Exactly as they stand, set down the following records once more.

Records provided:
* * *

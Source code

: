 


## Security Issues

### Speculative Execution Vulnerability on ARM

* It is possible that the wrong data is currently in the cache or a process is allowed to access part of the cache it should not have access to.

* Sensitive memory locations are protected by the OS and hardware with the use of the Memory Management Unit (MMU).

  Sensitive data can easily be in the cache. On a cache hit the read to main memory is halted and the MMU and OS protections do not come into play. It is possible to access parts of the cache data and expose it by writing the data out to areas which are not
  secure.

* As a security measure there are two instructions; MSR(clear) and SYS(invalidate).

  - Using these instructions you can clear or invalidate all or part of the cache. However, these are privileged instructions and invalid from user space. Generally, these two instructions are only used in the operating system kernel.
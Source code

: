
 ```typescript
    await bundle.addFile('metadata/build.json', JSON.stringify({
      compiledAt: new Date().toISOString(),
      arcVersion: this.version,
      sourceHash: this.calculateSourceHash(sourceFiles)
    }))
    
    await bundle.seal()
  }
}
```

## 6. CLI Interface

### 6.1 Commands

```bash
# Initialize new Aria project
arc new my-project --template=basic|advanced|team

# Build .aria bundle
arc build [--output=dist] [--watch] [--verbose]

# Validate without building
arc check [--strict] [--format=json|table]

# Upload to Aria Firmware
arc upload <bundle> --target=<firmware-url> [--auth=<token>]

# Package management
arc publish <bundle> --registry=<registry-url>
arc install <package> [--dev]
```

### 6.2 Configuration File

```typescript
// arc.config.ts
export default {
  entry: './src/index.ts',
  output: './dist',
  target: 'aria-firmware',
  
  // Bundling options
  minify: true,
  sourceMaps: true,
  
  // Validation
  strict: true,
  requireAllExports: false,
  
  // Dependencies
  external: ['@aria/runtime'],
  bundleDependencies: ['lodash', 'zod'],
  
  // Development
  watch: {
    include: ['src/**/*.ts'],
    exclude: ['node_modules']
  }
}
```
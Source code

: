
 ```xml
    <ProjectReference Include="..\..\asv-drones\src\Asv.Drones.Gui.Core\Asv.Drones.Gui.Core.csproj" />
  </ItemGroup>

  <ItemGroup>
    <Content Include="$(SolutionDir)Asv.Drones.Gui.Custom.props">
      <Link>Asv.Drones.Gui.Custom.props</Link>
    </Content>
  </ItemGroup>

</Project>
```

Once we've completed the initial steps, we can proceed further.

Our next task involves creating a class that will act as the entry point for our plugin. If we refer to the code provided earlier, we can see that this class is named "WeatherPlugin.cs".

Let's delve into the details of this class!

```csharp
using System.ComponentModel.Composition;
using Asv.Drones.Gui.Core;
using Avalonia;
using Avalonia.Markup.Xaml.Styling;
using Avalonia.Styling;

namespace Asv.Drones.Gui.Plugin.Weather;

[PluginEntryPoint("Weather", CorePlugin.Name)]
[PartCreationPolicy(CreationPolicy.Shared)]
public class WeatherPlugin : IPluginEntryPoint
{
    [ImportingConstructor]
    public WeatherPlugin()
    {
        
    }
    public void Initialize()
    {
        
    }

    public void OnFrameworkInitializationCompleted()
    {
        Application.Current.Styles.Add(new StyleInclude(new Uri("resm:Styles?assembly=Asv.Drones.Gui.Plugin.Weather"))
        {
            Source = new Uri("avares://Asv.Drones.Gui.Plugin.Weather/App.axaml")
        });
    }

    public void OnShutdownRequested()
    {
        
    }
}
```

* * *

Written reply:
Source code

: 


## Security Issues

### Speculative Execution Vulnerability on ARM

* It is possible that the wrong data is currently in the cache or a process is allowed to access part of the cache it should not have access to.

* Sensitive memory locations are protected by the OS and hardware with the use of the Memory Management Unit (MMU).

  Sensitive data can easily be in the cache. On a cache hit the read to main memory is halted and the MMU and OS protections do not come into play. It is possible to access parts of the cache data and expose it by writing the data out to areas which are not
  secure.

* As a security measure there are two instructions; MSR(clear) and SYS(invalidate).

  - Using these instructions you can clear or invalidate all or part of the cache. However, these are privileged instructions and invalid from user space. Generally, these two instructions are only used in the operating system kernel.
Source code

:
 ```typescript
    await bundle.addFile('metadata/build.json', JSON.stringify({
      compiledAt: new Date().toISOString(),
      arcVersion: this.version,
      sourceHash: this.calculateSourceHash(sourceFiles)
    }))
    
    await bundle.seal()
  }
}
```

## 6. CLI Interface

### 6.1 Commands

```bash
# Initialize new Aria project
arc new my-project --template=basic|advanced|team

# Build .aria bundle
arc build [--output=dist] [--watch] [--verbose]

# Validate without building
arc check [--strict] [--format=json|table]

# Upload to Aria Firmware
arc upload <bundle> --target=<firmware-url> [--auth=<token>]

# Package management
arc publish <bundle> --registry=<registry-url>
arc install <package> [--dev]
```

### 6.2 Configuration File

```typescript
// arc.config.ts
export default {
  entry: './src/index.ts',
  output: './dist',
  target: 'aria-firmware',
  
  // Bundling options
  minify: true,
  sourceMaps: true,
  
  // Validation
  strict: true,
  requireAllExports: false,
  
  // Dependencies
  external: ['@aria/runtime'],
  bundleDependencies: ['lodash', 'zod'],
  
  // Development
  watch: {
    include: ['src/**/*.ts'],
    exclude: ['node_modules']
  }
}
```
Source code

:
 ```xml
    <ProjectReference Include="..\..\asv-drones\src\Asv.Drones.Gui.Core\Asv.Drones.Gui.Core.csproj" />
  </ItemGroup>

  <ItemGroup>
    <Content Include="$(SolutionDir)Asv.Drones.Gui.Custom.props">
      <Link>Asv.Drones.Gui.Custom.props</Link>
    </Content>
  </ItemGroup>

</Project>
```

Once we've completed the initial steps, we can proceed further.

Our next task involves creating a class that will act as the entry point for our plugin. If we refer to the code provided earlier, we can see that this class is named "WeatherPlugin.cs".

Let's delve into the details of this class!

```csharp
using System.ComponentModel.Composition;
using Asv.Drones.Gui.Core;
using Avalonia;
using Avalonia.Markup.Xaml.Styling;
using Avalonia.Styling;

namespace Asv.Drones.Gui.Plugin.Weather;

[PluginEntryPoint("Weather", CorePlugin.Name)]
[PartCreationPolicy(CreationPolicy.Shared)]
public class WeatherPlugin : IPluginEntryPoint
{
    [ImportingConstructor]
    public WeatherPlugin()
    {
        
    }
    public void Initialize()
    {
        
    }

    public void OnFrameworkInitializationCompleted()
    {
        Application.Current.Styles.Add(new StyleInclude(new Uri("resm:Styles?assembly=Asv.Drones.Gui.Plugin.Weather"))
        {
            Source = new Uri("avares://Asv.Drones.Gui.Plugin.Weather/App.axaml")
        });
    }

    public void OnShutdownRequested()
    {
        
    }
}
```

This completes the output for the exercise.